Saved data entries
•••••

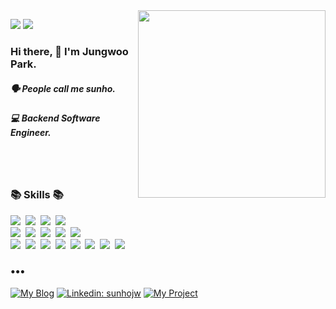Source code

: <img align="right" src="https://media.giphy.com/media/nGMnDqebzDcfm/giphy.gif" width=300 />
<p align="left">
  <img src="https://hits.seeyoufarm.com/api/count/incr/badge.svg?url=https%3A%2F%2Fgithub.com%2Fwoolarinet&count_bg=%23D9CC8B&title_bg=%239080A6&icon=&icon_color=%23E7E7E7&title=visitors&edge_flat=false" />
  <img src="https://img.shields.io/github/followers/woolarinet?color=%23a6bf80&logo=github" />
</p>

<h3 align="left"> Hi there, 👋 I'm Jungwoo Park.</h3>
<h5 align="left">🗣 People call me sunho.</h5>
<h5 align="left">💻 Backend Software Engineer.</h5>
<br /><br />

<h3 align="left">📚 Skills  📚</h3>
<p align="left">
  <img src="https://img.shields.io/badge/-Vue.js-lightgreen?logo=Vue.js"/>&nbsp;
  <img src="https://img.shields.io/badge/-Vuetify-skyblue?logo=Vuetify"/>&nbsp;
  <img src="https://img.shields.io/badge/-Nuxt.js-lightyellow?logo=Nuxt.js"/>&nbsp;
  <img src="https://img.shields.io/badge/-JAVASCRIPT-FFC300?logo=Javascript"/>&nbsp;
  <br />
  <img src="https://img.shields.io/badge/-Node.js-8FBC8F?logo=Node.js"/>&nbsp;
  <img src="https://img.shields.io/badge/-Express-black?logo=Express"/>&nbsp;
  <img src="https://img.shields.io/badge/-MySQL-navy?logo=Mysql&logoColor=white"/>&nbsp;
  <img src="https://img.shields.io/badge/-MariaDB-white?logo=Mariadb&logoColor=black"/>&nbsp;
  <img src="https://img.shields.io/badge/-Sequelize-informational?logo=Sequelize"/>&nbsp;
  <br />
  <img src="https://img.shields.io/badge/-Ubuntu-FFCFDA?logo=Ubuntu"/>&nbsp;
  <img src="https://img.shields.io/badge/-NGINX-green?logo=Nginx"/>&nbsp;
  <img src="https://img.shields.io/badge/-S3-F0B6B6?logo=amazons3"/>&nbsp;
  <img src="https://img.shields.io/badge/-pm2-skyblue?logo=pm2"/>&nbsp;
  <img src="https://img.shields.io/badge/-AWS-FFB182?logo=amazonaws"/>&nbsp;
  <img src="https://img.shields.io/badge/-Git-FFEBF0?logo=Git"/>&nbsp;
  <img src="https://img.shields.io/badge/-Vercel-black?logo=Vercel"/>&nbsp;
  <img src="https://img.shields.io/badge/-GraphQL-pink?logo=GraphQL"/>&nbsp;
</p>
<h3 align="left">•••</h3> 

[![My Blog](https://img.shields.io/badge/-TechBlog-%23f2c4d5?style=flat-square&logo=dev.to&logoColor=black&link=https://www.sunhodev.com)](https://www.sunhodev.com)
[![Linkedin: sunhojw](https://img.shields.io/badge/-sunho_JungwooPark-blue?style=flat-square&logo=Linkedin&logoColor=white&link=https://www.linkedin.com/in/sunhojw/)](https://www.linkedin.com/in/sunhojw)
[![My Project](https://img.shields.io/badge/-MyProjects-%239080a6?style=flat-square&logo=CodeProject&logoColor=black&link=https://www.sunhodev.com/project)](https://www.sunhodev.com/project)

•••••

## Exercise description:
Check each line of the data above for the string "skyblue", then report how many lines have it, with no other words.

## Output for this exercise:
2